Township in Ohio, US

Upper Township is one of the fourteen townships of Lawrence County, Ohio, United States. As of the 2020 census the population was 14,451.

==Geography==
Located in the southwestern part of the county along the Ohio River, it borders the following townships:
- Elizabeth Township - north
- Lawrence Township - east
- Perry Township - southeast
- Hamilton Township - west

Kentucky lies across the Ohio River to the southwest: Boyd County to the south, and Greenup County otherwise.

It is located downstream of most of the rest of Lawrence County's Ohio River townships.

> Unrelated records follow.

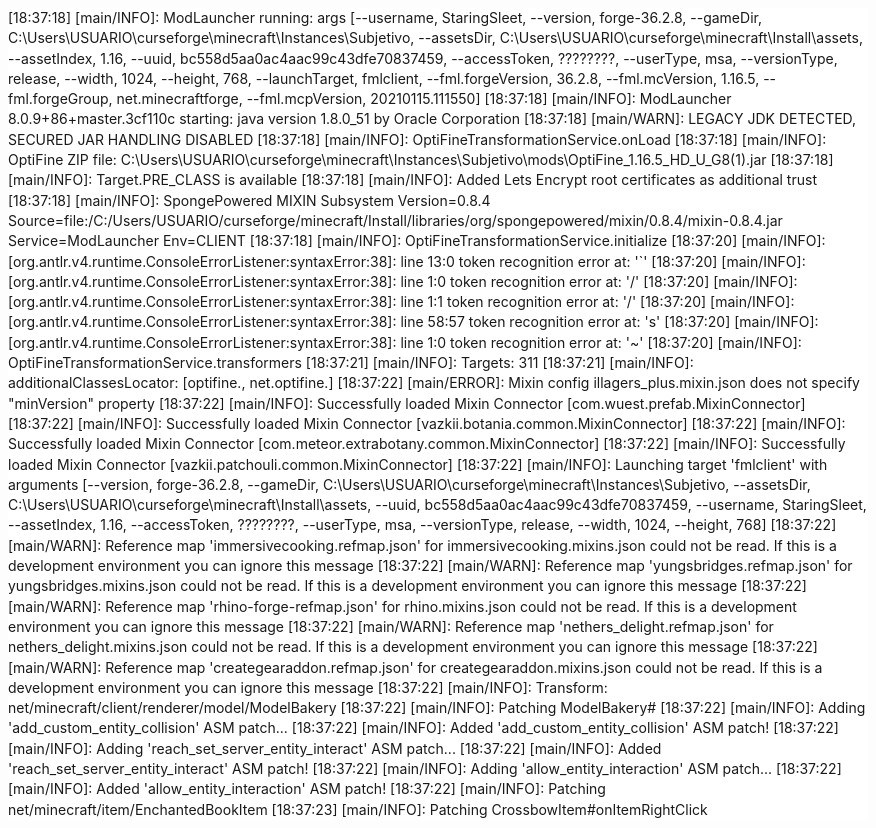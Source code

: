 [18:37:18] [main/INFO]: ModLauncher running: args [--username, StaringSleet, --version, forge-36.2.8, --gameDir, C:\Users\USUARIO\curseforge\minecraft\Instances\Subjetivo, --assetsDir, C:\Users\USUARIO\curseforge\minecraft\Install\assets, --assetIndex, 1.16, --uuid, bc558d5aa0ac4aac99c43dfe70837459, --accessToken, ????????, --userType, msa, --versionType, release, --width, 1024, --height, 768, --launchTarget, fmlclient, --fml.forgeVersion, 36.2.8, --fml.mcVersion, 1.16.5, --fml.forgeGroup, net.minecraftforge, --fml.mcpVersion, 20210115.111550]
[18:37:18] [main/INFO]: ModLauncher 8.0.9+86+master.3cf110c starting: java version 1.8.0_51 by Oracle Corporation
[18:37:18] [main/WARN]: LEGACY JDK DETECTED, SECURED JAR HANDLING DISABLED
[18:37:18] [main/INFO]: OptiFineTransformationService.onLoad
[18:37:18] [main/INFO]: OptiFine ZIP file: C:\Users\USUARIO\curseforge\minecraft\Instances\Subjetivo\mods\OptiFine_1.16.5_HD_U_G8(1).jar
[18:37:18] [main/INFO]: Target.PRE_CLASS is available
[18:37:18] [main/INFO]: Added Lets Encrypt root certificates as additional trust
[18:37:18] [main/INFO]: SpongePowered MIXIN Subsystem Version=0.8.4 Source=file:/C:/Users/USUARIO/curseforge/minecraft/Install/libraries/org/spongepowered/mixin/0.8.4/mixin-0.8.4.jar Service=ModLauncher Env=CLIENT
[18:37:18] [main/INFO]: OptiFineTransformationService.initialize
[18:37:20] [main/INFO]: [org.antlr.v4.runtime.ConsoleErrorListener:syntaxError:38]: line 13:0 token recognition error at: '`'
[18:37:20] [main/INFO]: [org.antlr.v4.runtime.ConsoleErrorListener:syntaxError:38]: line 1:0 token recognition error at: '/'
[18:37:20] [main/INFO]: [org.antlr.v4.runtime.ConsoleErrorListener:syntaxError:38]: line 1:1 token recognition error at: '/'
[18:37:20] [main/INFO]: [org.antlr.v4.runtime.ConsoleErrorListener:syntaxError:38]: line 58:57 token recognition error at: 's'
[18:37:20] [main/INFO]: [org.antlr.v4.runtime.ConsoleErrorListener:syntaxError:38]: line 1:0 token recognition error at: '~'
[18:37:20] [main/INFO]: OptiFineTransformationService.transformers
[18:37:21] [main/INFO]: Targets: 311
[18:37:21] [main/INFO]: additionalClassesLocator: [optifine., net.optifine.]
[18:37:22] [main/ERROR]: Mixin config illagers_plus.mixin.json does not specify "minVersion" property
[18:37:22] [main/INFO]: Successfully loaded Mixin Connector [com.wuest.prefab.MixinConnector]
[18:37:22] [main/INFO]: Successfully loaded Mixin Connector [vazkii.botania.common.MixinConnector]
[18:37:22] [main/INFO]: Successfully loaded Mixin Connector [com.meteor.extrabotany.common.MixinConnector]
[18:37:22] [main/INFO]: Successfully loaded Mixin Connector [vazkii.patchouli.common.MixinConnector]
[18:37:22] [main/INFO]: Launching target 'fmlclient' with arguments [--version, forge-36.2.8, --gameDir, C:\Users\USUARIO\curseforge\minecraft\Instances\Subjetivo, --assetsDir, C:\Users\USUARIO\curseforge\minecraft\Install\assets, --uuid, bc558d5aa0ac4aac99c43dfe70837459, --username, StaringSleet, --assetIndex, 1.16, --accessToken, ????????, --userType, msa, --versionType, release, --width, 1024, --height, 768]
[18:37:22] [main/WARN]: Reference map 'immersivecooking.refmap.json' for immersivecooking.mixins.json could not be read. If this is a development environment you can ignore this message
[18:37:22] [main/WARN]: Reference map 'yungsbridges.refmap.json' for yungsbridges.mixins.json could not be read. If this is a development environment you can ignore this message
[18:37:22] [main/WARN]: Reference map 'rhino-forge-refmap.json' for rhino.mixins.json could not be read. If this is a development environment you can ignore this message
[18:37:22] [main/WARN]: Reference map 'nethers_delight.refmap.json' for nethers_delight.mixins.json could not be read. If this is a development environment you can ignore this message
[18:37:22] [main/WARN]: Reference map 'creategearaddon.refmap.json' for creategearaddon.mixins.json could not be read. If this is a development environment you can ignore this message
[18:37:22] [main/INFO]: Transform: net/minecraft/client/renderer/model/ModelBakery
[18:37:22] [main/INFO]: Patching ModelBakery#<init>
[18:37:22] [main/INFO]: Adding 'add_custom_entity_collision' ASM patch...
[18:37:22] [main/INFO]: Added 'add_custom_entity_collision' ASM patch!
[18:37:22] [main/INFO]: Adding 'reach_set_server_entity_interact' ASM patch...
[18:37:22] [main/INFO]: Added 'reach_set_server_entity_interact' ASM patch!
[18:37:22] [main/INFO]: Adding 'allow_entity_interaction' ASM patch...
[18:37:22] [main/INFO]: Added 'allow_entity_interaction' ASM patch!
[18:37:22] [main/INFO]: Patching net/minecraft/item/EnchantedBookItem
[18:37:23] [main/INFO]: Patching CrossbowItem#onItemRightClick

Most of Upper Township's shoreline is occupied by the city of Ironton, the county seat of Lawrence County and by far the largest municipality in the county. The village of Coal Grove, the third-largest municipality in the county, is located upstream (southeast) of Ironton.

==Name and history==
It is the only Upper Township statewide.

==Government==
The township is governed by a three-member board of trustees, who are elected in November of odd-numbered years to a four-year term beginning on the following January 1. Two are elected in the year after the presidential election and one is elected in the year before it. There is also an elected township fiscal officer, who serves a four-year term beginning on April 1 of the year after the election, which is held in November of the year before the presidential election. Vacancies in the fiscal officership or on the board of trustees are filled by the remaining trustees.

The current trustees are:
Craig Thomas,
Tony Sites,
and Randy Wise

The current fiscal officer is:
Tyler Walters

== Education ==
Upper Township's Pre-K through 12th grade educational services are provided mostly by the Rock Hill Local School District. Portions of the township are also served by the Dawson-Bryant Local School District. The Ironton city area, which lies within Upper Township, is served by Ironton City Schools.